- Problem: Find all lines with the word "para" in the material, then copy them.

"""

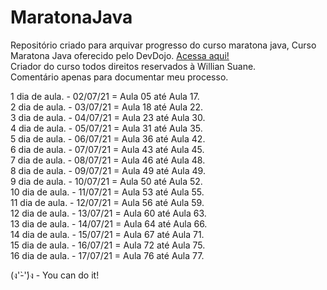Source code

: # MaratonaJava
Repositório criado para arquivar progresso do curso maratona java, 
Curso Maratona Java oferecido pelo DevDojo. <a href="https://youtube.com/playlist?list=PL62G310vn6nHrMr1tFLNOYP_c73m6nAzL"> Acessa aqui!<a/></br>
Criador do curso todos direitos reservados à Willian Suane.
  </br>
Comentário apenas para documentar meu processo.

1 dia de aula. - 02/07/21 = Aula 05 até Aula 17.</br> 
2 dia de aula. - 03/07/21 = Aula 18 até Aula 22.</br>
3 dia de aula. - 04/07/21 = Aula 23 até Aula 30.</br>
4 dia de aula. - 05/07/21 = Aula 31 até Aula 35.</br>
5 dia de aula. - 06/07/21 = Aula 36 até Aula 42.</br>
6 dia de aula. - 07/07/21 = Aula 43 até Aula 45.</br>
7 dia de aula. - 08/07/21 = Aula 46 até Aula 48.</br>
8 dia de aula. - 09/07/21 = Aula 49 até Aula 49.</br>
9 dia de aula. - 10/07/21 = Aula 50 até Aula 52.</br>
10 dia de aula. - 11/07/21 = Aula 53 até Aula 55.</br>
11 dia de aula. - 12/07/21 = Aula 56 até Aula 59.</br>
12 dia de aula. - 13/07/21 = Aula 60 até Aula 63.</br>
13 dia de aula. - 14/07/21 = Aula 64 até Aula 66.</br>
14 dia de aula. - 15/07/21 = Aula 67 até Aula 71.</br>
15 dia de aula. - 16/07/21 = Aula 72 até Aula 75.</br>
16 dia de aula. - 17/07/21 = Aula 76 até Aula 77.</br>













(ง'̀-'́)ง - You can do it!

"""

- Response:
Repositório criado para arquivar progresso do curso maratona java, 
Comentário apenas para documentar meu processo.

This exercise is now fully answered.